Agli inse­gnanti ita­liani, tut­ta­via, la riforma Gel­mini è risul­tata indi­ge­sta per­ché qua­lun­que inno­va­zione didat­tica, accom­pa­gnata da tagli pesan­tis­simi al bilan­cio delle scuole (otto miliardi in meno), è desti­nata a fal­lire. Le «unità di appren­di­mento», dun­que, sono ancora poco dif­fuse e la valu­ta­zione delle com­pe­tenze si limita per lo più a qual­che cro­cetta appo­sta a fine scru­ti­nio. Le spe­ri­men­ta­zioni didat­ti­che, dun­que, sono per lo più auto­ge­stite dai docenti volen­te­rosi e fanno fatica a diven­tare siste­ma­ti­che. In Fin­lan­dia, gli inse­gnanti dispo­sti a ten­tare nuove strade rice­vono aumenti di salario.

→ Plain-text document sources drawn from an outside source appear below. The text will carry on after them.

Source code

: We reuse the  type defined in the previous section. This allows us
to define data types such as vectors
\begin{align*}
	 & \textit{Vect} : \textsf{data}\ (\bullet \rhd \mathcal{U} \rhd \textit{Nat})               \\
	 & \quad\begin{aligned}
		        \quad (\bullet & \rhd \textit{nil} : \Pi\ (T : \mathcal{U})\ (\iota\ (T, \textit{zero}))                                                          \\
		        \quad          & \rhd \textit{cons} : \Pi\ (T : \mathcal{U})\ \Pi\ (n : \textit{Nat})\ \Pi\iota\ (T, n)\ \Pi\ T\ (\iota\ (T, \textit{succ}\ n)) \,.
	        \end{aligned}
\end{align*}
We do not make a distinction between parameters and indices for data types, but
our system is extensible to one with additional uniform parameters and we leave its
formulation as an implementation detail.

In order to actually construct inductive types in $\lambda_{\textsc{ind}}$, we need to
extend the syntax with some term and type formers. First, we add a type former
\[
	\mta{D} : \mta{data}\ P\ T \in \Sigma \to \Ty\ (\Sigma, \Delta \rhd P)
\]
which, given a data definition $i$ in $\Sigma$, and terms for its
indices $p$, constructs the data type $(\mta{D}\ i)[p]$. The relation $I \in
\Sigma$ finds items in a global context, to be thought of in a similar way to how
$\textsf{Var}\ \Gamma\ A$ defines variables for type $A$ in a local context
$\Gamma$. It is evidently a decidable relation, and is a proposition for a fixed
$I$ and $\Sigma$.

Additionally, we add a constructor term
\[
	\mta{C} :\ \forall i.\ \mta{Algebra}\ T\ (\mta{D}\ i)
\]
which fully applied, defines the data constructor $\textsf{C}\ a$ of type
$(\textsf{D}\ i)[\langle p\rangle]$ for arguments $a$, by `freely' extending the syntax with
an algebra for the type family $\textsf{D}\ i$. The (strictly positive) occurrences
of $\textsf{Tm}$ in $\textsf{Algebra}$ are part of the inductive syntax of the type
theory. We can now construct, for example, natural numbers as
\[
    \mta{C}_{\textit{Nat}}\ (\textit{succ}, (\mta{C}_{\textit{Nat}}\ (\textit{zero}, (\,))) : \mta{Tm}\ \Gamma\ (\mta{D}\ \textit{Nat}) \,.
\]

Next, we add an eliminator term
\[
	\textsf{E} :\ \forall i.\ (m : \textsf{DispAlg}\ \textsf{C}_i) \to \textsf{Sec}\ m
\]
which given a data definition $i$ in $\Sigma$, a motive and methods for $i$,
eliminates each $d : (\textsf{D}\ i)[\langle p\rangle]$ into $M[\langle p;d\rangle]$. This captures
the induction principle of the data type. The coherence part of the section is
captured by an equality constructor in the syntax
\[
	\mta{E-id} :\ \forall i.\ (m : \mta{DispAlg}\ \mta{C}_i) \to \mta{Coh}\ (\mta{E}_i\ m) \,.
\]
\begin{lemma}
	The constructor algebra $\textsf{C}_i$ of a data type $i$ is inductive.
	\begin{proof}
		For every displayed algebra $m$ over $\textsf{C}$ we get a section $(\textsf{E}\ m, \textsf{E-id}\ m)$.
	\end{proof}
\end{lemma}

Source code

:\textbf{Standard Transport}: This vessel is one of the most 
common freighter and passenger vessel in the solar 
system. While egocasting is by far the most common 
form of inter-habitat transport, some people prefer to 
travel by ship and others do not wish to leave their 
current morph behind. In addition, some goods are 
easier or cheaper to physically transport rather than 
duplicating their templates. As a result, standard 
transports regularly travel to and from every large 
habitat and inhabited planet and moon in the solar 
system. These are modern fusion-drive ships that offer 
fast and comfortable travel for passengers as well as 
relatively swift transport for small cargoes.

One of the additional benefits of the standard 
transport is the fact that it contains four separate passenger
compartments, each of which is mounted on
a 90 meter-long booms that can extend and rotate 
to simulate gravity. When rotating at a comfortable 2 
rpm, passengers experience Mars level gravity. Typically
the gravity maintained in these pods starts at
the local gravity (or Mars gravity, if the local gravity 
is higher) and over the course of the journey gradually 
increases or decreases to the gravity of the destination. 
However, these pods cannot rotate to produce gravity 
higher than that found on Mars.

Il bluff delle classifiche

Per altro, sull’efficacia di que­ste inno­va­zioni vi sono anche dubbi legit­timi. Lo sto­rico della mate­ma­tica Gior­gio Israel, che pure ha col­la­bo­rato con Maria­stella Gel­mini, ha par­lato aper­ta­mente di «bluff», a pro­po­sito delle per­for­mance degli stu­denti fin­lan­desi. «Le clas­si­fi­che Ocse-Pisa dicono sol­tanto una verità par­ziale circa le abi­lità mate­ma­ti­che dei bam­bini fin­lan­desi» men­tre «le cono­scenze mate­ma­ti­che dei nuovi stu­denti hanno subito un declino dram­ma­tico». Gli stu­denti fin­lan­desi di oggi, infatti, fanno fatica a rispon­dere ai que­siti che veni­vano som­mi­ni­strati loro trent’anni fa. Dun­que, i risul­tati sban­die­rati dipen­dono da come sono ela­bo­rati i test, che invece ven­gono spac­ciati per ogget­tivi. Basta par­lare di scuola, e anche la mate­ma­tica diventa un’opinione.